How to seduce your reader

Once upon a time all stories began “Once upon a time.” This simple formula was enough to get people listening and it still works for small children, but the rest of us need a little more encouragement. After all, we have plenty of entertainment choices these days. We can surf the web, play computer games, switch channels, or pick up another book. So you have to make sure you get their attention right on the first page. In short, you have to lure them into your story.

This process of entrapment is usually called the story hook, but I prefer it to see it as the act of seduction.

Here is an excellent example:

“It is a truth universally acknowledged, that a single man in possession of a good fortune must be in want of a wife.”

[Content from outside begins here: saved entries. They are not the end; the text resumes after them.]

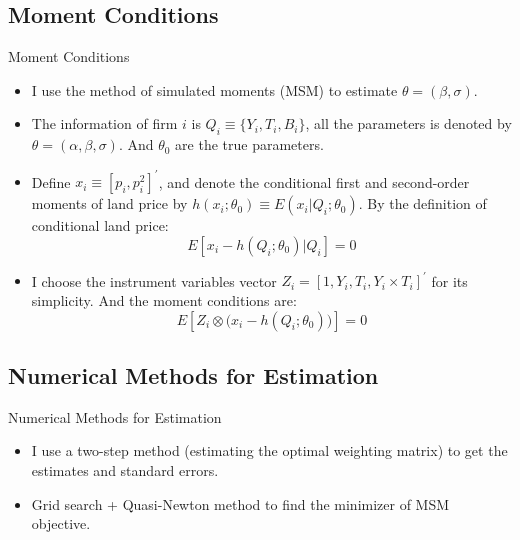 \documentclass[xcolor={dvipsnames}]{beamer}
\theoremstyle{plain}
\begin{document}
\subsection{Moment Conditions}
\begin{frame}{Moment Conditions}
    \begin{itemize}
        \item I use the method of simulated moments (MSM) to estimate $\theta = (\beta, \sigma)$.
        \item The information of firm $i$ is $Q_i \equiv \{Y_i, T_i, B_i\}$, all the
              parameters is denoted by $\theta = (\alpha, \beta, \sigma)$. And $\theta_0$ are the true parameters.
        \item Define $x_i \equiv [p_i, p_i^2]^{'}$,
              and denote the conditional first and second-order moments of land price
              by $h(x_i; \theta_0) \equiv E(x_i|Q_i;\theta_0)$.
              By the definition of conditional land price:
              \begin{equation*}
                  E[x_i - h(Q_i; \theta_0)|Q_i] = 0
              \end{equation*}
        \item I choose
              the instrument variables vector $Z_i = [1, Y_i, T_i, Y_i \times T_i]^{\prime}$
              for its simplicity.
              And the moment conditions are:
              \begin{equation*}
                  E[Z_i \otimes \big(x_i - h(Q_i; \theta_0)\big)] = 0
              \end{equation*}
    \end{itemize}
\end{frame}

\subsection{Numerical Methods for Estimation}
\begin{frame}{Numerical Methods for Estimation}
    \begin{itemize}
        \item I use a two-step method (estimating the optimal weighting matrix)
              to get the estimates and standard errors.
        \item Grid search + Quasi-Newton method to find the minimizer of MSM objective.
    \end{itemize}
\end{frame}
\end{document}
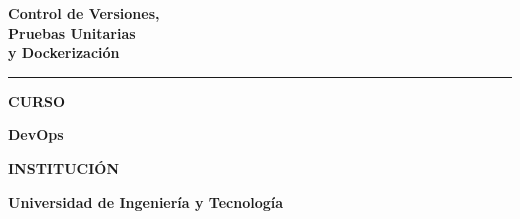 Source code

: \begin{titlepage}

\vspace*{6mm}

\vspace{13mm}



\vspace{25mm}

{\color{white}
    \sffamily
    \fontsize{25}{31}\selectfont
    \bfseries
    Control de Versiones,\\[2mm]
    Pruebas Unitarias\\[2mm]
    y Dockerización
}

\vspace{7mm}

\noindent
\textcolor{cyan!50!white}{\rule{38mm}{2pt}}

\vspace{13mm}



\begin{minipage}{0.82\textwidth}
    \sffamily

    {\color{cyan!30!white}
        \fontsize{8}{10}\selectfont
        \bfseries
        CURSO
    }\par

    \vspace{1mm}

    {\color{white}
        \fontsize{12}{15}\selectfont
        \bfseries
        DevOps
    }

    \vspace{6mm}

    {\color{cyan!30!white}
        \fontsize{8}{10}\selectfont
        \bfseries
        INSTITUCIÓN
    }\par

    \vspace{1mm}

    {\color{white}
        \fontsize{12}{15}\selectfont
        \bfseries
        Universidad de Ingeniería y Tecnología
    }

    \vspace{6mm}


\end{minipage}
\end{titlepage}
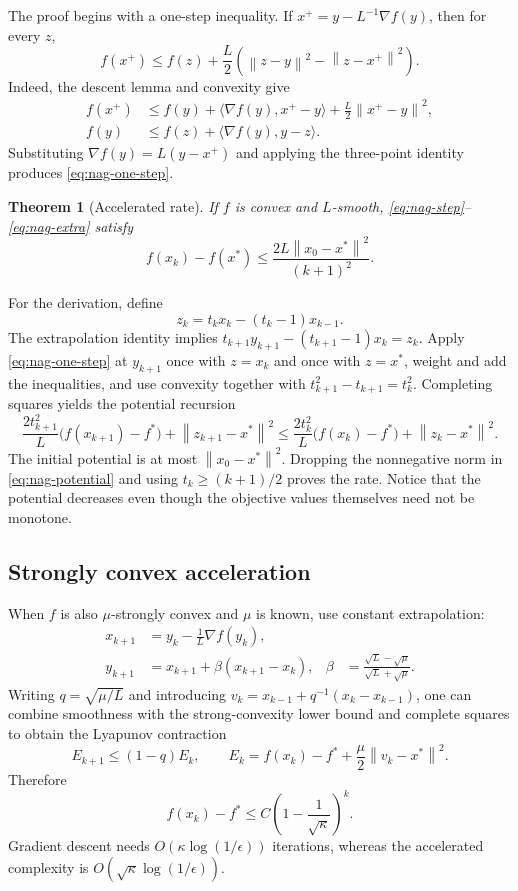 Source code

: \documentclass[12pt,oneside]{book}
\numberwithin{equation}{section}
\theoremstyle{definition}
\theoremstyle{plain}
\newtheorem{theorem}{Theorem}[section]
\theoremstyle{remark}
\newcommand{\norm}[1]{\left\lVert #1 \right\rVert}
\begin{document}
The proof begins with a one-step inequality. If
$x^+=y-L^{-1}\nabla f(y)$, then for every $z$,
\begin{equation}\label{eq:nag-one-step}
 f(x^+)\leq f(z)+\frac L2
 \left(\norm{z-y}^2-\norm{z-x^+}^2\right).
\end{equation}
Indeed, the descent lemma and convexity give
\begin{align*}
 f(x^+)&\leq f(y)+\langle\nabla f(y),x^+-y\rangle
              +\frac L2\norm{x^+-y}^2,\\
 f(y)&\leq f(z)+\langle\nabla f(y),y-z\rangle.
\end{align*}
Substituting $\nabla f(y)=L(y-x^+)$ and applying the three-point identity
produces \eqref{eq:nag-one-step}.

\begin{theorem}[Accelerated rate]
If $f$ is convex and $L$-smooth, \eqref{eq:nag-step}--\eqref{eq:nag-extra}
satisfy
\[
    f(x_k)-f(x^*)\leq\frac{2L\norm{x_0-x^*}^2}{(k+1)^2}.
\]
\end{theorem}

For the derivation, define
\[
 z_k=t_kx_k-(t_k-1)x_{k-1}.
\]
The extrapolation identity implies
$t_{k+1}y_{k+1}-(t_{k+1}-1)x_k=z_k$. Apply
\eqref{eq:nag-one-step} at $y_{k+1}$ once with $z=x_k$ and once with
$z=x^*$, weight and add the inequalities, and use convexity together with
$t_{k+1}^2-t_{k+1}=t_k^2$. Completing squares yields the potential recursion
\begin{equation}\label{eq:nag-potential}
 \frac{2t_{k+1}^2}{L}\bigl(f(x_{k+1})-f^*\bigr)
   +\norm{z_{k+1}-x^*}^2
 \leq
 \frac{2t_k^2}{L}\bigl(f(x_k)-f^*\bigr)
   +\norm{z_k-x^*}^2.
\end{equation}
The initial potential is at most $\norm{x_0-x^*}^2$. Dropping the
nonnegative norm in \eqref{eq:nag-potential} and using
$t_k\geq(k+1)/2$ proves the rate. Notice that the potential decreases even
though the objective values themselves need not be monotone.

\subsection{Strongly convex acceleration}

When $f$ is also $\mu$-strongly convex and $\mu$ is known, use constant
extrapolation:
\begin{align*}
 x_{k+1}&=y_k-\frac1L\nabla f(y_k),\\
 y_{k+1}&=x_{k+1}+\beta(x_{k+1}-x_k),
 &\beta&=\frac{\sqrt L-\sqrt\mu}{\sqrt L+\sqrt\mu}.
\end{align*}
Writing $q=\sqrt{\mu/L}$ and introducing
$v_k=x_{k-1}+q^{-1}(x_k-x_{k-1})$, one can combine smoothness with the
strong-convexity lower bound and complete squares to obtain the Lyapunov
contraction
\[
 E_{k+1}\leq(1-q)E_k,
 \qquad
 E_k=f(x_k)-f^*+\frac\mu2\norm{v_k-x^*}^2.
\]
Therefore
\[
 f(x_k)-f^*\leq C\left(1-\frac1{\sqrt\kappa}\right)^k.
\]
Gradient descent needs $O(\kappa\log(1/\epsilon))$ iterations, whereas the
accelerated complexity is $O(\sqrt\kappa\log(1/\epsilon))$.
\end{document}
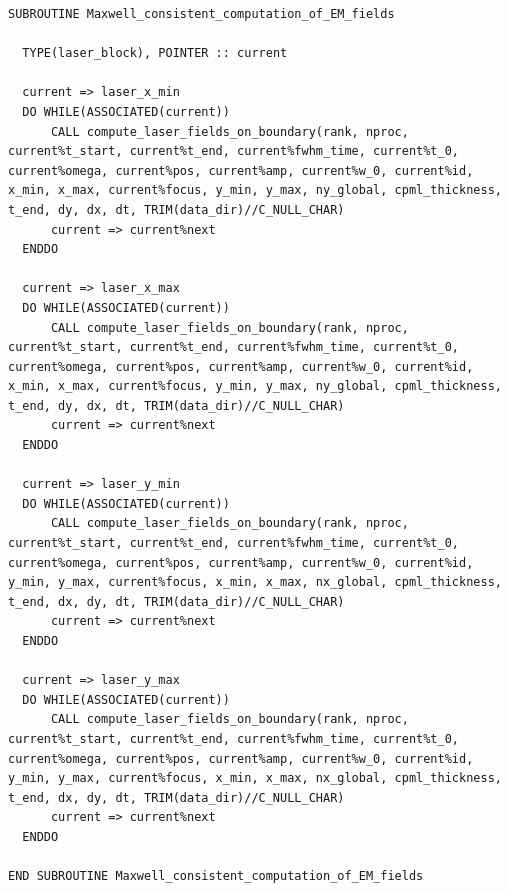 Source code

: \begin{lstlisting}[style=FORTRAN, caption=Fortran subroutines for Maxwell consistent computation of laser fields on boundaries]
SUBROUTINE Maxwell_consistent_computation_of_EM_fields
  
  TYPE(laser_block), POINTER :: current
  
  current => laser_x_min
  DO WHILE(ASSOCIATED(current))
	  CALL compute_laser_fields_on_boundary(rank, nproc, current%t_start, current%t_end, current%fwhm_time, current%t_0, current%omega, current%pos, current%amp, current%w_0, current%id, x_min, x_max, current%focus, y_min, y_max, ny_global, cpml_thickness, t_end, dy, dx, dt, TRIM(data_dir)//C_NULL_CHAR)
	  current => current%next
  ENDDO
  
  current => laser_x_max
  DO WHILE(ASSOCIATED(current))
	  CALL compute_laser_fields_on_boundary(rank, nproc, current%t_start, current%t_end, current%fwhm_time, current%t_0, current%omega, current%pos, current%amp, current%w_0, current%id, x_min, x_max, current%focus, y_min, y_max, ny_global, cpml_thickness, t_end, dy, dx, dt, TRIM(data_dir)//C_NULL_CHAR)
	  current => current%next
  ENDDO
  
  current => laser_y_min
  DO WHILE(ASSOCIATED(current))
	  CALL compute_laser_fields_on_boundary(rank, nproc, current%t_start, current%t_end, current%fwhm_time, current%t_0, current%omega, current%pos, current%amp, current%w_0, current%id, y_min, y_max, current%focus, x_min, x_max, nx_global, cpml_thickness, t_end, dx, dy, dt, TRIM(data_dir)//C_NULL_CHAR)
	  current => current%next
  ENDDO
  
  current => laser_y_max
  DO WHILE(ASSOCIATED(current))
	  CALL compute_laser_fields_on_boundary(rank, nproc, current%t_start, current%t_end, current%fwhm_time, current%t_0, current%omega, current%pos, current%amp, current%w_0, current%id, y_min, y_max, current%focus, x_min, x_max, nx_global, cpml_thickness, t_end, dx, dy, dt, TRIM(data_dir)//C_NULL_CHAR)
	  current => current%next
  ENDDO
  
END SUBROUTINE Maxwell_consistent_computation_of_EM_fields
\end{lstlisting}

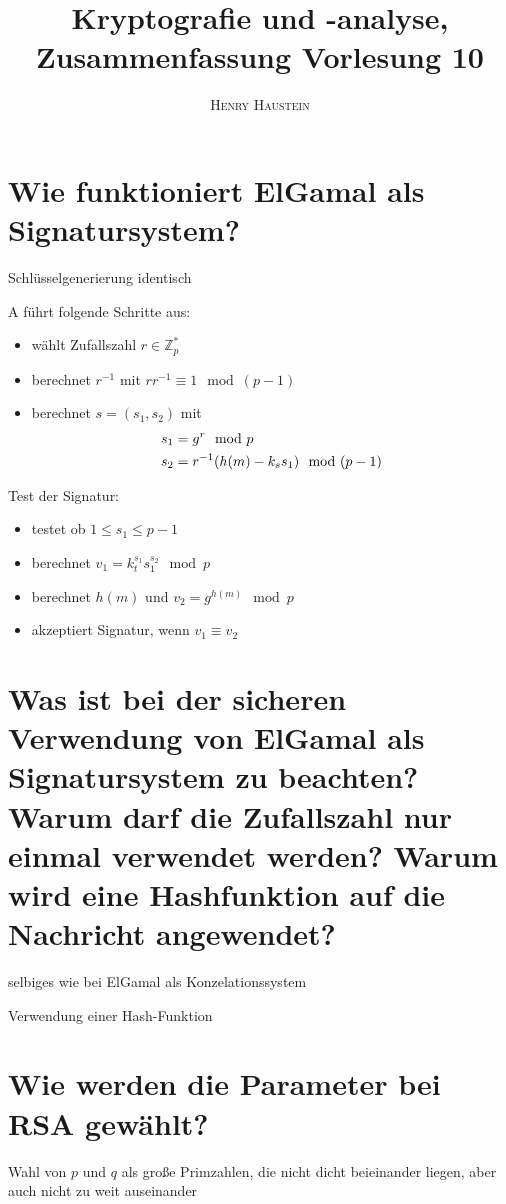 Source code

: \documentclass{article}
\title{\textbf{Kryptografie und -analyse, Zusammenfassung Vorlesung 10}}
\author{\textsc{Henry Haustein}}
\date{}
\begin{document}
	\maketitle
	
	\section*{Wie funktioniert ElGamal als Signatursystem?}
	Schlüsselgenerierung identisch
	
	A führt folgende Schritte aus:
	\begin{itemize}
		\item wählt Zufallszahl $r\in\mathbb{Z}_p^\ast$
		\item berechnet $r^{-1}$ mit $rr^{-1} \equiv 1 \mod (p-1)$
		\item berechnet $s=(s_1,s_2)$ mit
		\begin{align}
			s_1 &= g^r\mod p \notag \\
			s_2 &= r^{-1}(h(m) - k_ss_1) \mod (p-1) \notag
		\end{align}
	\end{itemize}

	Test der Signatur:
	\begin{itemize}
		\item testet ob $1\le s_1\le p-1$
		\item berechnet $v_1 = k_t^{s_1}s_1^{s_2} \mod p$
		\item berechnet $h(m)$ und $v_2 = g^{h(m)}\mod p$
		\item akzeptiert Signatur, wenn $v_1 \equiv v_2$
	\end{itemize}
	
	\section*{Was ist bei der sicheren Verwendung von ElGamal als Signatursystem zu beachten? Warum darf die Zufallszahl nur einmal verwendet werden? Warum wird eine Hashfunktion auf die Nachricht angewendet?}
	selbiges wie bei ElGamal als Konzelationssystem
	
	Verwendung einer Hash-Funktion
	
	\section*{Wie werden die Parameter bei RSA gewählt?}
	Wahl von $p$ und $q$ als große Primzahlen, die nicht dicht beieinander liegen, aber auch nicht zu weit auseinander
	
\end{document}
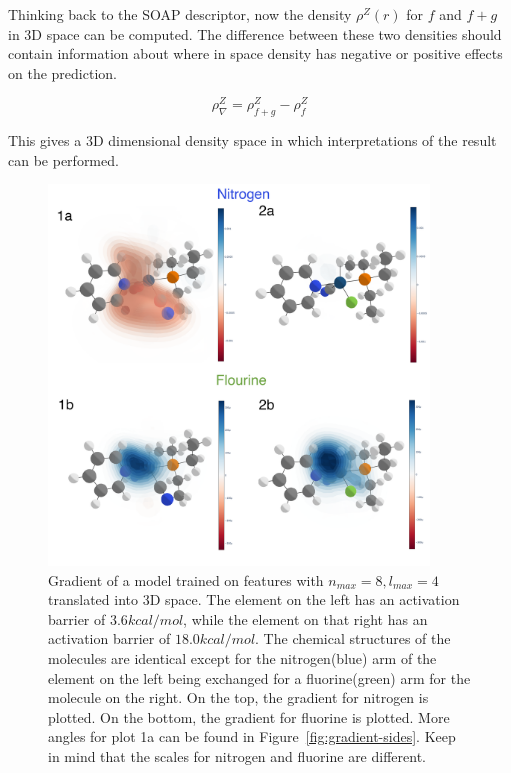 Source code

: Thinking back to the SOAP descriptor, now the density $\rho^Z(r)$ for $f$ and $f + g$ in 3D space can be computed.
The difference between these two densities should contain information about where in space density has negative or positive effects on the prediction.

$$ \rho^Z_\nabla = \rho^Z_{f+g} -  \rho^Z_{f} $$

This gives a 3D dimensional density space in which interpretations of the result can be performed.
\begin{figure}
  \centering
  \includegraphics[width=0.9\textwidth]{figures/evaluation/GradientComp.png}
  \caption[Comparison of local gradients]{
      Gradient of a model trained on features with $n_{max}=8, l_{max}=4$ translated into 3D space.
      The element on the left has an activation barrier of $3.6 kcal/mol$, while the element on that right
      has an activation barrier of $18.0 kcal/mol$.
      The chemical structures of the molecules are identical except for the nitrogen(blue) arm of the element
      on the left being exchanged for a fluorine(green) arm for the molecule on the right.
      On the top, the gradient for nitrogen is plotted. On the bottom, the gradient for fluorine is plotted.
      More angles for plot 1a can be found in Figure~\ref{fig:gradient-sides}.
      Keep in mind that the scales for nitrogen and fluorine are different.
   }
  \label{fig:snap-gradient}
\end{figure}


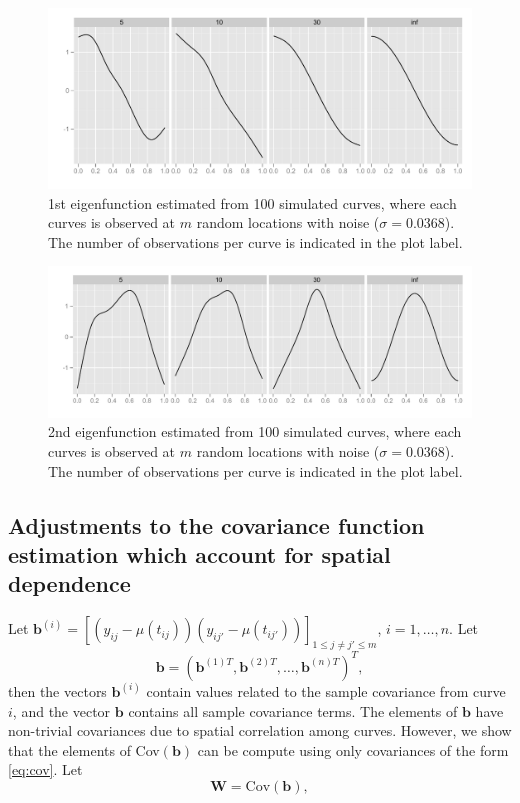 \begin{figure}
\includegraphics[width=\textwidth]{images/Ch3/eigenfun1-sig-0368.pdf}
\caption{1st eigenfunction estimated from 100 simulated curves, where each curves is observed at $m$ random locations with noise ($\sigma = 0.0368$). The number of observations per curve is indicated in the plot label. }
\end{figure}

\begin{figure}
\includegraphics[width=\textwidth]{images/Ch3/eigenfun2-sig-0368.pdf}
\caption{2nd eigenfunction estimated from 100 simulated curves, where each curves is observed at $m$ random locations with noise ($\sigma = 0.0368$). The number of observations per curve is indicated in the plot label. }
\end{figure}

\newpage
\subsection{Adjustments to the covariance function estimation which account for spatial dependence}

Let $\mathbf{b}^{(i)} = [(y_{ij}-\mu(t_{ij}))(y_{ij'}-\mu(t_{ij'}))]_{1\leq j\neq j'\leq m}$, $i=1, \dots, n$. Let
\[
\mathbf{b} = (\mathbf{b}^{(1)T}, \mathbf{b}^{(2)T}, \dots, \mathbf{b}^{(n)T}   )^T,
\]
then the vectors $\mathbf{b}^{(i)}$ contain values related to the sample covariance from curve $i$, and the vector $\mathbf{b}$ contains all sample covariance terms. 
 	The elements of $\mathbf{b}$ have non-trivial covariances due to spatial correlation among curves. However, we show that the elements of Cov$(\mathbf{b})$ can be compute using only covariances of the form \eqref{eq:cov}. Let
\[
\mathbf{W}= \text{Cov}(\mathbf{b}), 
\]

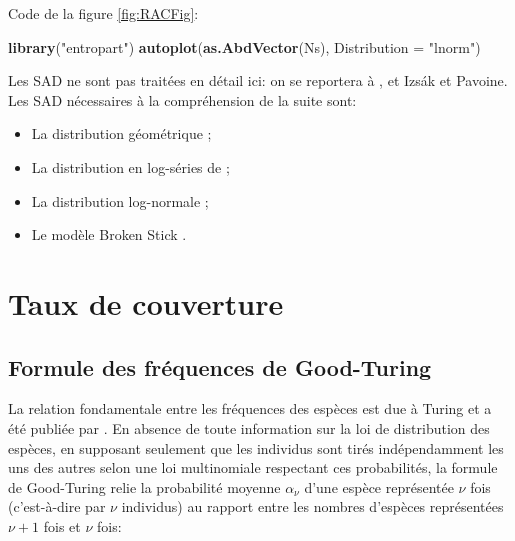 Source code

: \documentclass[
  11pt,
  french,
  a4paper,
  extrafontsizes,onecolumn,openright
  ]{memoir}
\newenvironment{Shaded}{\begin{snugshade}}{\end{snugshade}}
\newcommand{\DataTypeTok}[1]{\textcolor[rgb]{0.13,0.29,0.53}{#1}}
\newcommand{\KeywordTok}[1]{\textcolor[rgb]{0.13,0.29,0.53}{\textbf{#1}}}
\newcommand{\NormalTok}[1]{#1}
\newcommand{\StringTok}[1]{\textcolor[rgb]{0.31,0.60,0.02}{#1}}
\providecommand{\tightlist}{%
  \setlength{\itemsep}{0pt}\setlength{\parskip}{0pt}}
\begin{document}
\normalsize

Code de la figure \ref{fig:RACFig}:

\scriptsize

\begin{Shaded}
\begin{Highlighting}[]
\KeywordTok{library}\NormalTok{(}\StringTok{"entropart"}\NormalTok{)}
\KeywordTok{autoplot}\NormalTok{(}\KeywordTok{as.AbdVector}\NormalTok{(Ns), }\DataTypeTok{Distribution =} \StringTok{"lnorm"}\NormalTok{)}
\end{Highlighting}
\end{Shaded}

\normalsize

Les SAD ne sont pas traitées en détail ici: on se reportera à \textcite{Magurran1988}, \textcite{McGill2007} et Izsák et Pavoine.
Les SAD nécessaires à la compréhension de la suite sont:

\begin{itemize}
\tightlist
\item
  La distribution géométrique \autocite{Motomura1932,Whittaker1972};
\item
  La distribution en log-séries de \textcite{Fisher1943};
\item
  La distribution log-normale \autocite{Preston1948};
\item
  Le modèle Broken Stick \autocite{MacArthur1957}.
\end{itemize}

\hypertarget{sec:Couverture}{%
\section{Taux de couverture}\label{sec:Couverture}}

\hypertarget{formule-des-fruxe9quences-de-good-turing}{%
\subsection{Formule des fréquences de Good-Turing}\label{formule-des-fruxe9quences-de-good-turing}}

La relation fondamentale entre les fréquences des espèces est due à Turing et a été publiée par \textcite{Good1953}.
En absence de toute information sur la loi de distribution des espèces, en supposant seulement que les individus sont tirés indépendamment les uns des autres selon une loi multinomiale respectant ces probabilités, la formule de Good-Turing relie la probabilité moyenne \(\alpha_\nu\) d'une espèce représentée \(\nu\) fois (c'est-à-dire par \(\nu\) individus) au rapport entre les nombres d'espèces représentées \(\nu+1\) fois et \(\nu\) fois:
\end{document}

This is the very famous opening line of Pride and Prejudice by Jane Austen. Elegant and concise, it takes you by the hand and leads you into the story. There is no messing about. There in the first line of the novel, the story question is laid out clearly: we have single men of good fortune and we want to know who is going to marry them. That’s why we want to read this book, after all – for the marriage plots and the love stories. But Austen goes one further in keeping our attention on her page. The line is witty and playful, just like the heroine of the novel we are now going to read. She flatters us with her humour, feeling we will understand it. We are invited into her world with a joke. You can almost imagine some attractive, detached observer smiling at you and saying such a thing, beckoning you into a more intimate and seductive conversation. Just considering the power of this single line makes me want to stop writing and go and read Pride and Prejudiceagain.

Often it is said that a story should start with a explosion or something equally high-octane. Jane Austen proves to us that this is not always the case. There are other ways to enchant, excite or intrigue your reader into wanting more.